American politician (born 1936)

Sue Weisenbarger Kelly (née Madelyn Sue Weisenbarger; born September 26, 1936) is an American businesswoman and politician who served as a Republican member of the United States House of Representatives from 1995 to 2007, representing New York's 19th District. She was elected to the seat that had been held by Republican Hamilton Fish IV after he dropped out of the 1994 race due to prostate cancer. Kelly defeated his son, Hamilton Fish V, in that race and served until John Hall defeated her in the 2006 congressional election.

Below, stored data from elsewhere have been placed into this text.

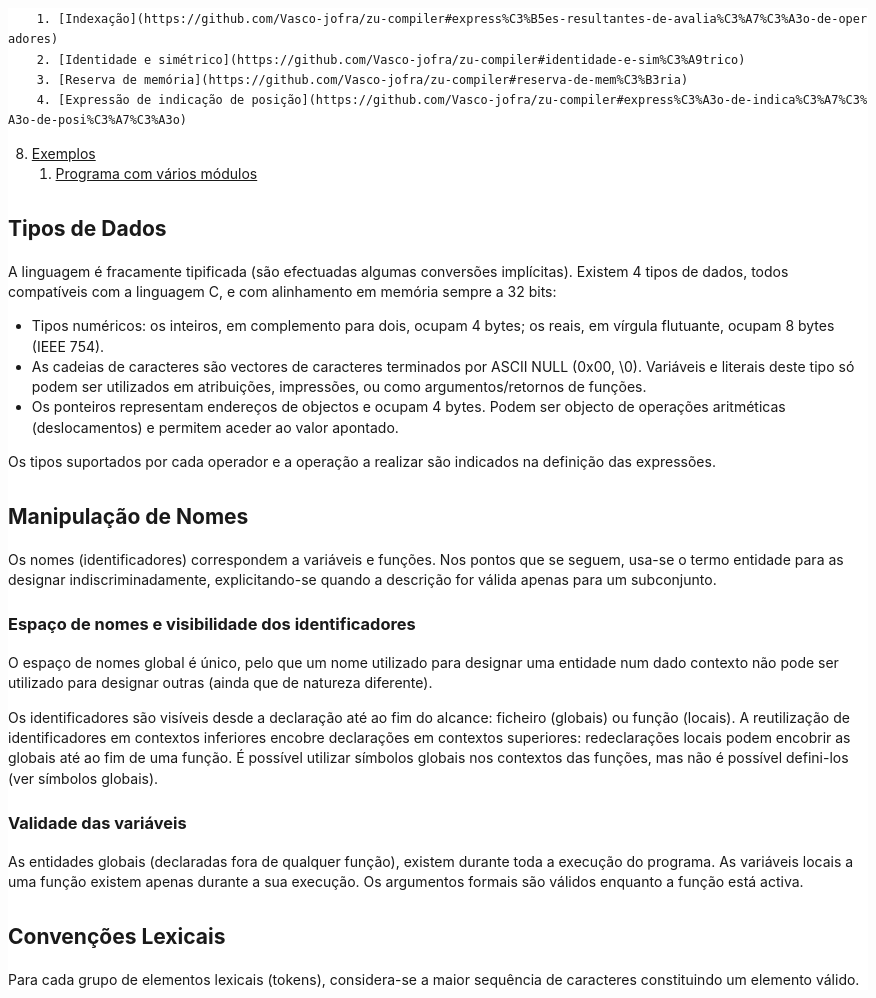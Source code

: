         1. [Indexação](https://github.com/Vasco-jofra/zu-compiler#express%C3%B5es-resultantes-de-avalia%C3%A7%C3%A3o-de-operadores)
        2. [Identidade e simétrico](https://github.com/Vasco-jofra/zu-compiler#identidade-e-sim%C3%A9trico)
        3. [Reserva de memória](https://github.com/Vasco-jofra/zu-compiler#reserva-de-mem%C3%B3ria)
        4. [Expressão de indicação de posição](https://github.com/Vasco-jofra/zu-compiler#express%C3%A3o-de-indica%C3%A7%C3%A3o-de-posi%C3%A7%C3%A3o)
8. [Exemplos](https://github.com/Vasco-jofra/zu-compiler#exemplos)
    1. [Programa com vários módulos](https://github.com/Vasco-jofra/zu-compiler#programa-com-v%C3%A1rios-m%C3%B3dulos)


## Tipos de Dados

A linguagem é fracamente tipificada (são efectuadas algumas conversões implícitas). Existem 4 tipos de dados, todos compatíveis com a linguagem C, e com alinhamento em memória sempre a 32 bits:

- Tipos numéricos: os inteiros, em complemento para dois, ocupam 4 bytes; os reais, em vírgula flutuante, ocupam 8 bytes (IEEE 754).
- As cadeias de caracteres são vectores de caracteres terminados por ASCII NULL (0x00, \0). Variáveis e literais deste tipo só podem ser utilizados em atribuições, impressões, ou como argumentos/retornos de funções.
- Os ponteiros representam endereços de objectos e ocupam 4 bytes. Podem ser objecto de operações aritméticas (deslocamentos) e permitem aceder ao valor apontado.

Os tipos suportados por cada operador e a operação a realizar são indicados na definição das expressões.

## Manipulação de Nomes

Os nomes (identificadores) correspondem a variáveis e funções. Nos pontos que se seguem, usa-se o termo entidade para as designar indiscriminadamente, explicitando-se quando a descrição for válida apenas para um subconjunto.

### Espaço de nomes e visibilidade dos identificadores

O espaço de nomes global é único, pelo que um nome utilizado para designar uma entidade num dado contexto não pode ser utilizado para designar outras (ainda que de natureza diferente).

Os identificadores são visíveis desde a declaração até ao fim do alcance: ficheiro (globais) ou função (locais). A reutilização de identificadores em contextos inferiores encobre declarações em contextos superiores: redeclarações locais podem encobrir as globais até ao fim de uma função. É possível utilizar símbolos globais nos contextos das funções, mas não é possível defini-los (ver símbolos globais).

### Validade das variáveis

As entidades globais (declaradas fora de qualquer função), existem durante toda a execução do programa. As variáveis locais a uma função existem apenas durante a sua execução. Os argumentos formais são válidos enquanto a função está activa.

## Convenções Lexicais

Para cada grupo de elementos lexicais (tokens), considera-se a maior sequência de caracteres constituindo um elemento válido.
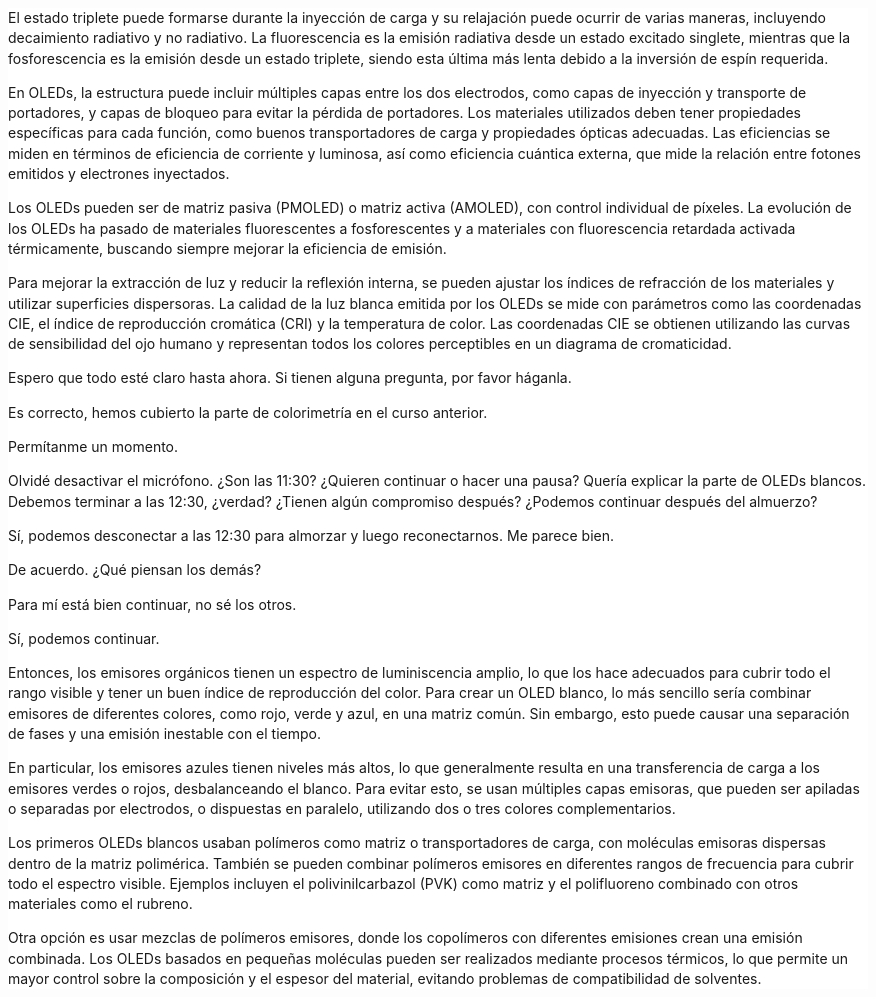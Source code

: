 El estado triplete puede formarse durante la inyección de carga y su relajación puede ocurrir de varias maneras, incluyendo decaimiento radiativo y no radiativo. La fluorescencia es la emisión radiativa desde un estado excitado singlete, mientras que la fosforescencia es la emisión desde un estado triplete, siendo esta última más lenta debido a la inversión de espín requerida.

En OLEDs, la estructura puede incluir múltiples capas entre los dos electrodos, como capas de inyección y transporte de portadores, y capas de bloqueo para evitar la pérdida de portadores. Los materiales utilizados deben tener propiedades específicas para cada función, como buenos transportadores de carga y propiedades ópticas adecuadas. Las eficiencias se miden en términos de eficiencia de corriente y luminosa, así como eficiencia cuántica externa, que mide la relación entre fotones emitidos y electrones inyectados.

Los OLEDs pueden ser de matriz pasiva (PMOLED) o matriz activa (AMOLED), con control individual de píxeles. La evolución de los OLEDs ha pasado de materiales fluorescentes a fosforescentes y a materiales con fluorescencia retardada activada térmicamente, buscando siempre mejorar la eficiencia de emisión.

Para mejorar la extracción de luz y reducir la reflexión interna, se pueden ajustar los índices de refracción de los materiales y utilizar superficies dispersoras. La calidad de la luz blanca emitida por los OLEDs se mide con parámetros como las coordenadas CIE, el índice de reproducción cromática (CRI) y la temperatura de color. Las coordenadas CIE se obtienen utilizando las curvas de sensibilidad del ojo humano y representan todos los colores perceptibles en un diagrama de cromaticidad.

Espero que todo esté claro hasta ahora. Si tienen alguna pregunta, por favor háganla.

Es correcto, hemos cubierto la parte de colorimetría en el curso anterior.

Permítanme un momento.

Olvidé desactivar el micrófono. ¿Son las 11:30? ¿Quieren continuar o hacer una pausa? Quería explicar la parte de OLEDs blancos. Debemos terminar a las 12:30, ¿verdad? ¿Tienen algún compromiso después? ¿Podemos continuar después del almuerzo?

Sí, podemos desconectar a las 12:30 para almorzar y luego reconectarnos. Me parece bien.

De acuerdo. ¿Qué piensan los demás?

Para mí está bien continuar, no sé los otros.

Sí, podemos continuar. 

Entonces, los emisores orgánicos tienen un espectro de luminiscencia amplio, lo que los hace adecuados para cubrir todo el rango visible y tener un buen índice de reproducción del color. Para crear un OLED blanco, lo más sencillo sería combinar emisores de diferentes colores, como rojo, verde y azul, en una matriz común. Sin embargo, esto puede causar una separación de fases y una emisión inestable con el tiempo.

En particular, los emisores azules tienen niveles más altos, lo que generalmente resulta en una transferencia de carga a los emisores verdes o rojos, desbalanceando el blanco. Para evitar esto, se usan múltiples capas emisoras, que pueden ser apiladas o separadas por electrodos, o dispuestas en paralelo, utilizando dos o tres colores complementarios.

Los primeros OLEDs blancos usaban polímeros como matriz o transportadores de carga, con moléculas emisoras dispersas dentro de la matriz polimérica. También se pueden combinar polímeros emisores en diferentes rangos de frecuencia para cubrir todo el espectro visible. Ejemplos incluyen el polivinilcarbazol (PVK) como matriz y el polifluoreno combinado con otros materiales como el rubreno.

Otra opción es usar mezclas de polímeros emisores, donde los copolímeros con diferentes emisiones crean una emisión combinada. Los OLEDs basados en pequeñas moléculas pueden ser realizados mediante procesos térmicos, lo que permite un mayor control sobre la composición y el espesor del material, evitando problemas de compatibilidad de solventes.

Kelly served from February 1999 to April 2001 as Chair of the House Page Board, which came under fire during the Mark Foley scandal.

==Early life and career==
Sue Kelly was born in Lima, Ohio, on September 26, 1936. She was raised Presbyterian and graduated from Denison University in 1958. She also holds a Master's degree from Sarah Lawrence College.

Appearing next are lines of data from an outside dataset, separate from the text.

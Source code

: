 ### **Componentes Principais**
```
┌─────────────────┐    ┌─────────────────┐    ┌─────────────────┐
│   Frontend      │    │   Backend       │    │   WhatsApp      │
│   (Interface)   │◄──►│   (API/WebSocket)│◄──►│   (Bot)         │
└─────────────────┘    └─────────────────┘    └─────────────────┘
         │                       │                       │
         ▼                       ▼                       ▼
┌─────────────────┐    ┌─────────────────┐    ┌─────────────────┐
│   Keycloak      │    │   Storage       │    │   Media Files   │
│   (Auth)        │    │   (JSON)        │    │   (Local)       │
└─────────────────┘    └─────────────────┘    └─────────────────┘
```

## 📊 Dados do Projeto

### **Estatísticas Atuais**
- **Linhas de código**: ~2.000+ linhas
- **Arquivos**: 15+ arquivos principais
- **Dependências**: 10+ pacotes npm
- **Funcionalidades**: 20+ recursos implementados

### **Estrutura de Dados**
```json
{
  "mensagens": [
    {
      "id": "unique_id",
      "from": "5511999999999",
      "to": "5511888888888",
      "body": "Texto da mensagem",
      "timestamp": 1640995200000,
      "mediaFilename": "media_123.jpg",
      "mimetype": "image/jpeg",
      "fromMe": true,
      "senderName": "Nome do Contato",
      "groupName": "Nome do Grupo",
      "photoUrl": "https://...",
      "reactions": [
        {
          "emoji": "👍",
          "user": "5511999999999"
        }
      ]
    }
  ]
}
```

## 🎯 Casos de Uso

She held jobs as a small business owner, patient advocate, rape counselor, and educator. She first became involved in politics by working as an advisor and campaign manager for Hamilton Fish IV, who represented Kelly's home area in New York's Hudson Valley.

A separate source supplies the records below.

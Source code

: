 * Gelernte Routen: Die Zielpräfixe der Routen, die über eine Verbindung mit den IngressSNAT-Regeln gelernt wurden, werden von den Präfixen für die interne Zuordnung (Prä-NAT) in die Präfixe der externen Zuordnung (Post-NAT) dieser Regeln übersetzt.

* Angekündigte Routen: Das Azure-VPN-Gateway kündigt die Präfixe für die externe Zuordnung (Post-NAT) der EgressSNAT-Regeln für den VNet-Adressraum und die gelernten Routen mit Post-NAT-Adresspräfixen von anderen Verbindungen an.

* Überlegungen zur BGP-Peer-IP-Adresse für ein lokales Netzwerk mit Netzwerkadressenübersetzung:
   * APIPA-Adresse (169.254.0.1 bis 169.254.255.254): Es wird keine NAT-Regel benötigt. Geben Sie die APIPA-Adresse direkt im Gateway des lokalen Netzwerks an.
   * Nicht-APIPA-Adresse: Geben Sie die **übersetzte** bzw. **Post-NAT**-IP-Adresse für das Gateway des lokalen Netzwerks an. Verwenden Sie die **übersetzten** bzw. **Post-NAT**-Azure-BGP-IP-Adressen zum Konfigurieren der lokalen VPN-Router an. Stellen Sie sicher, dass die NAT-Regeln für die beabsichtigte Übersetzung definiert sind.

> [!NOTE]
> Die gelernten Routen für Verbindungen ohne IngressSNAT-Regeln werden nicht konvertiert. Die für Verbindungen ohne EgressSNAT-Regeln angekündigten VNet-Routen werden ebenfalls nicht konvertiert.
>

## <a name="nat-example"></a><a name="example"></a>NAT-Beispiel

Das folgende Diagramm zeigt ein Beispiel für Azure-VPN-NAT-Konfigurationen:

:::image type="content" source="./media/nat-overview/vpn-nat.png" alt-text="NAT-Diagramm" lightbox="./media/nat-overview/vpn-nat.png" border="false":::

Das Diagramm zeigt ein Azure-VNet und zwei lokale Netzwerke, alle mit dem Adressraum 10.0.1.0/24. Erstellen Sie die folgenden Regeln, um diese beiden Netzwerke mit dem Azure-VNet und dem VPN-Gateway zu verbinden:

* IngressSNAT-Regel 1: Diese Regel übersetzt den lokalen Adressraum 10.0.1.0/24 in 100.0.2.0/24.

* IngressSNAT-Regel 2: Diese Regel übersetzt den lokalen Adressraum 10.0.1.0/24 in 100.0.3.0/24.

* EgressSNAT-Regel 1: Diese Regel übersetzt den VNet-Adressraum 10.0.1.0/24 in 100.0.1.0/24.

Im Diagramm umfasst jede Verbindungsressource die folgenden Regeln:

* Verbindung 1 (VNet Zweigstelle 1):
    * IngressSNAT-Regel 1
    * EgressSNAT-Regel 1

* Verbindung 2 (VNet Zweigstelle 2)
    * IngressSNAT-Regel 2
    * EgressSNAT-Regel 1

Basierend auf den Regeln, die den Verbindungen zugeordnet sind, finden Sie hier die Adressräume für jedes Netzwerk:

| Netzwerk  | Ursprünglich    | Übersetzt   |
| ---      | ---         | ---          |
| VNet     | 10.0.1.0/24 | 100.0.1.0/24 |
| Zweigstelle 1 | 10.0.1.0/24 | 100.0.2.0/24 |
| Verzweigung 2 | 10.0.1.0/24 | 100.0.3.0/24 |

==U.S. House of Representatives==
===1994 election===
When U.S. Rep. Hamilton Fish IV, a Republican, decided not to seek re-election in 1994, Kelly ran for Congress. She defeated Fish's son, Hamilton Fish V, who ran as a Democrat, as well as Conservative Party and Right to Life Party candidate Joseph DioGuardi and independent Catherine Portman-Laux.

===2004 election===
In 2004, Kelly easily won re-election with 67% of the vote in New York's 19th Congressional district although The New York Times described Kelly's opponents in previous races as "token opposition".

===2006 election===
In 2006, Kelly was defeated by Democratic opponent John Hall.

Initially, Hall's candidacy was considered a "long-shot," but he gained momentum after Kelly faced criticism in October 2006 for her connection to the Mark Foley scandal. Kelly refused to speak to a reporter from a local news network about the matter and also did not appear at a televised debate sponsored by the League of Women Voters. Kelly was represented by an empty chair at the debate.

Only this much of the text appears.